Abgeltung bei Vertragsende für aufgrund Krankheit nicht genommenen Jahresurlaub

Der EUGH hat geprüft, ob das deutsche Urlaubsrecht, insbesondere der Verfall des Urlaubs und dessen Abgeltung bei Krankheit im Urlaubs- und Übertragungszeitraum mit der Richtlinie 2003/88/EG des europäischen Parlamentes und des Rates vom 04.11.2003 übereinstimmt.
Es betraf Arbeitnehmer, die aufgrund einer längeren Erkrankung ihren Urlaub nicht vor dem im deutschen Urlaubsgesetz geregelten Verfall nehmen konnten.

Der EUGH führt dazu aus :
“Der Arbeitnehmer muss normaler Weise über eine tatsächliche Ruhezeit verfügen können, damit ein wirksamer Schutz seiner Sicherheit und seiner Gesundheit sichergestellt ist.
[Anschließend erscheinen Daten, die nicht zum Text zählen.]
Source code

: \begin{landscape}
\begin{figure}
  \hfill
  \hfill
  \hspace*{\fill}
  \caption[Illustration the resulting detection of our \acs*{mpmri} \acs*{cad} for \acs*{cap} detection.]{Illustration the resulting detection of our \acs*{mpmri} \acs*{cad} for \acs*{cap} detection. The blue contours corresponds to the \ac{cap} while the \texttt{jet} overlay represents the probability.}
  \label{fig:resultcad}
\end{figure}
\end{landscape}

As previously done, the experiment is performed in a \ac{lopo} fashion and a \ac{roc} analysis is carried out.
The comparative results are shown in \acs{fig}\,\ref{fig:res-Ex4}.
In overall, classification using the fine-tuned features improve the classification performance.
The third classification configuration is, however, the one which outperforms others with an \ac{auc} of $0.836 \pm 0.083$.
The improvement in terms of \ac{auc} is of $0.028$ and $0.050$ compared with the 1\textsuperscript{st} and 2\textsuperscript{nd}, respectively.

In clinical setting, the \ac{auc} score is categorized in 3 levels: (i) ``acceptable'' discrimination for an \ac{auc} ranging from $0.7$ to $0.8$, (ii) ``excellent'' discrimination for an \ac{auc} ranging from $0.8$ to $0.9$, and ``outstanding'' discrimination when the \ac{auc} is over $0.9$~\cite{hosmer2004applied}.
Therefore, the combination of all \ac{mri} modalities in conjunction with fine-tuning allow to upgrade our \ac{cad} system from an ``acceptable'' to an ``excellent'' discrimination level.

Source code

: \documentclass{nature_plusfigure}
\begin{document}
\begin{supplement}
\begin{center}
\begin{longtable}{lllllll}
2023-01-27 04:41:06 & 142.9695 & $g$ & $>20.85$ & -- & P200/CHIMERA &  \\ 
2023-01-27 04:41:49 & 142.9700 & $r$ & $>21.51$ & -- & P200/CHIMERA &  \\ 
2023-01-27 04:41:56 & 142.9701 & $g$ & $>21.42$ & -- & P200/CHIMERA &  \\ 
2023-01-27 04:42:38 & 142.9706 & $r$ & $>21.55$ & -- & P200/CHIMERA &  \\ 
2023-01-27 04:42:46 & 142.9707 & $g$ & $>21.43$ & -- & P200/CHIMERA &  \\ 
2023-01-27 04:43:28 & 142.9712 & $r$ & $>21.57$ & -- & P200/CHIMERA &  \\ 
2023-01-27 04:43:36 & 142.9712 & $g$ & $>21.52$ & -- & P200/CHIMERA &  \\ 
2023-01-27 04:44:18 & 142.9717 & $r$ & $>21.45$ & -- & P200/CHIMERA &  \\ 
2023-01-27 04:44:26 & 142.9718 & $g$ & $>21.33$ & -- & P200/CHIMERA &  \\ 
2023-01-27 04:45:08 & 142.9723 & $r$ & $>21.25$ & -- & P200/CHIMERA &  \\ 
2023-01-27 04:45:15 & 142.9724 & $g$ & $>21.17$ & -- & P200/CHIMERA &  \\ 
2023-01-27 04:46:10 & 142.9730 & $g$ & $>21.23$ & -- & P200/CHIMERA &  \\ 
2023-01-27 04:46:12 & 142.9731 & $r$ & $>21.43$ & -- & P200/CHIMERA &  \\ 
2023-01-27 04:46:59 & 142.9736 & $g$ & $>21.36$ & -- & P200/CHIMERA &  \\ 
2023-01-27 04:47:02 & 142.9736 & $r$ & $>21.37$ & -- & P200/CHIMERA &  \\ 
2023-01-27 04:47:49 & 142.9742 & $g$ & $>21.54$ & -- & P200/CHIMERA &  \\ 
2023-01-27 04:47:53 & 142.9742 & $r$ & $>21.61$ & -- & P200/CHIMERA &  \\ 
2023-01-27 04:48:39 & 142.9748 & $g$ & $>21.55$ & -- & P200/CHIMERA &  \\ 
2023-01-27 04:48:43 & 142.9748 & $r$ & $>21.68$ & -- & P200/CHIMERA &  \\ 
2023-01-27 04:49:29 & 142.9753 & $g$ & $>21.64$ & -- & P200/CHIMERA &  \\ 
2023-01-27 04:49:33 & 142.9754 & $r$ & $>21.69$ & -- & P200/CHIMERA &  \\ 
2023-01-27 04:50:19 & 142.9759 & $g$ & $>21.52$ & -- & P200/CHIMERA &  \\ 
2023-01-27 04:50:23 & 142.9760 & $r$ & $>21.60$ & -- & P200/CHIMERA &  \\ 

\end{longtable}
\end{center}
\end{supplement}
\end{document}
Nur für den Fall, dass das Arbeitsverhältnis beendet wird, lässt Art. 7 II der Richtlinie 2003/88/EG ausnahmsweise zu, dass der Anspruch auf bezahlten Jahresurlaub durch eine finanzielle Vergütung ersetzt wird.”

Es steht fest, dass mit dem Anspruch auf bezahlten Jahresurlaub bezweckt wird, es dem Arbeitnehmer zu ermöglichen, sich zu erholen und über einen Zeitraum für Entspannung und Freizeit zu verfügen.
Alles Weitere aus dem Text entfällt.